The answer is the set of lines that include "label", copied from the data below.

================================

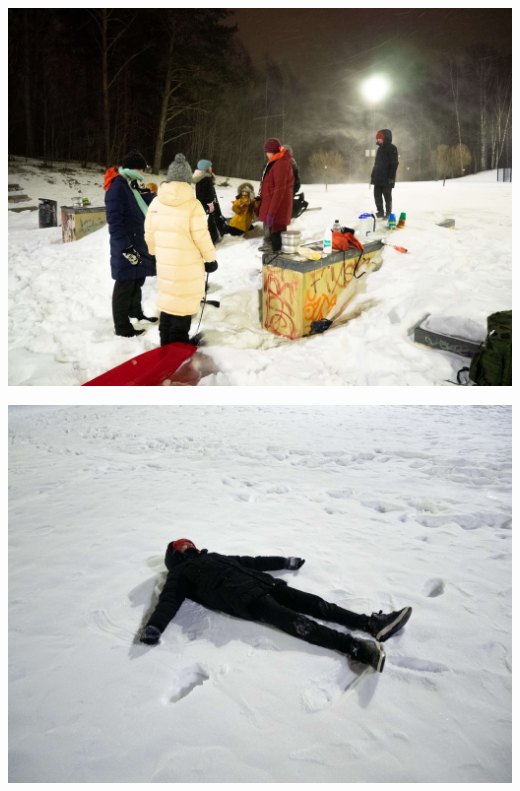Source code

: \documentclass[10pt,finnish,a5paper,headings=small,twoside=semi]{scrartcl}
\begin{document}
\begin{multicols}{2}

	\vspace*{0.16cm}
	\noindent\includegraphics[width=\linewidth]{assets/laskiaistiistai1}

	\vspace*{0.16cm}
	\noindent\includegraphics[width=\linewidth]{assets/laskiaistiistai2}

	\columnbreak


\end{multicols}
\end{document}
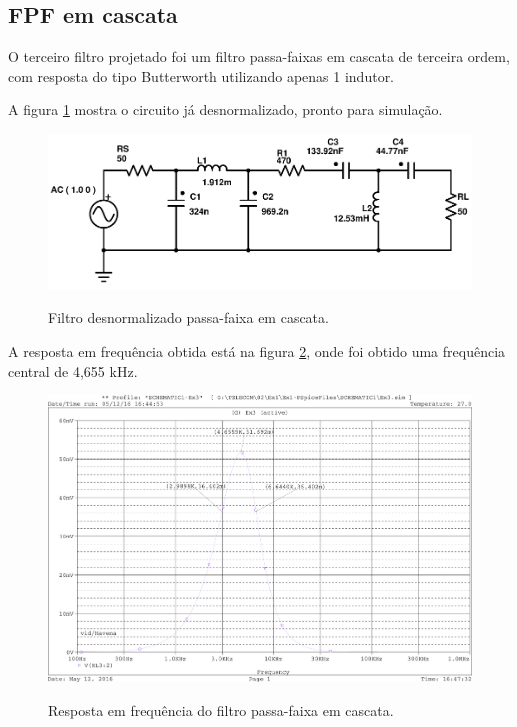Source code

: \subsection{FPF em cascata}
O terceiro filtro projetado foi um filtro passa-faixas em cascata de terceira 
ordem, com resposta do tipo Butterworth utilizando apenas 1 indutor.

A figura \ref{fig:fpf-cascata} mostra o circuito já desnormalizado, pronto para 
simulação.

\begin{figure}[!h]
  \centering
  
  \includegraphics[scale=0.4]{Imagens/fpf-cascata}
  \label{fig:fpf-cascata}
  \caption{Filtro desnormalizado passa-faixa em cascata.}
\end{figure}

A resposta em frequência obtida está na figura \ref{fig:resp_freq_3}, onde foi 
obtido uma frequência central de 4,655 kHz. 

\begin{figure}[!h]
  \centering
  
  \includegraphics[scale=0.3]{Imagens/resp_freq_3}
  \label{fig:resp_freq_3}
  \caption{Resposta em frequência do filtro passa-faixa em cascata.}
\end{figure}

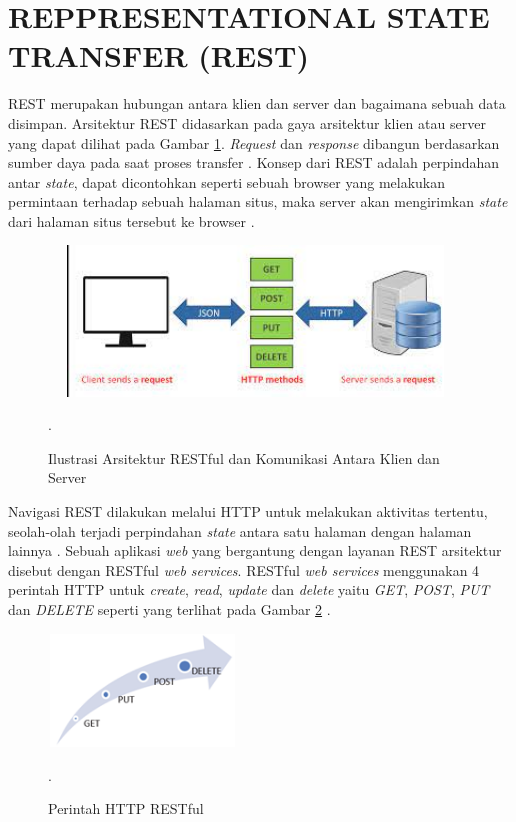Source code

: \section{\uppercase{REPPRESENTATIONAL STATE TRANSFER (REST)}}
REST merupakan hubungan antara klien dan server dan bagaimana sebuah data disimpan. Arsitektur REST didasarkan pada gaya arsitektur klien atau server yang dapat dilihat pada Gambar \ref{restful}. \textit{Request} dan \textit{response} dibangun berdasarkan sumber daya pada saat proses transfer \citep{HaliliRamadani2018}. Konsep dari REST adalah perpindahan antar \textit{state}, dapat dicontohkan seperti sebuah browser yang melakukan permintaan terhadap sebuah halaman situs, maka server akan mengirimkan \textit{state} dari halaman situs tersebut ke browser \citep{Rahman2013}.
\begin{figure}[H]
	\centering
	\shadowbox
	{\includegraphics [width = 11cm, height= 4cm]{gambar/restful.jpg}}
	\caption
	{Ilustrasi Arsitektur RESTful dan Komunikasi Antara Klien dan Server \citep{HaliliRamadani2018}}.
	\label{restful}
\end{figure}
\par Navigasi REST dilakukan melalui HTTP untuk melakukan aktivitas tertentu, seolah-olah terjadi perpindahan \textit{state} antara satu halaman dengan halaman lainnya \citep{Rahman2013}. Sebuah aplikasi \textit{web} yang bergantung dengan layanan REST arsitektur disebut dengan RESTful \textit{web services}. RESTful \textit{web services} menggunakan 4 perintah HTTP untuk \textit{create}, \textit{read}, \textit{update} dan \textit{delete} yaitu \textit{GET}, \textit{POST}, \textit{PUT} dan \textit{DELETE} seperti yang terlihat pada Gambar \ref{httprestful} \citep{sinha2014}.
\begin{figure}[H]
	\centering
	\shadowbox
	{\includegraphics [width = 5cm, height= 3cm]{gambar/httprestful}}
	\caption{Perintah HTTP RESTful \citep{sinha2014}}.
	\label{httprestful}
\end{figure}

================================

| Problem solution |
  \label{fig:fpf-cascata}
  \label{fig:resp_freq_3}
	\label{restful}
	\label{httprestful}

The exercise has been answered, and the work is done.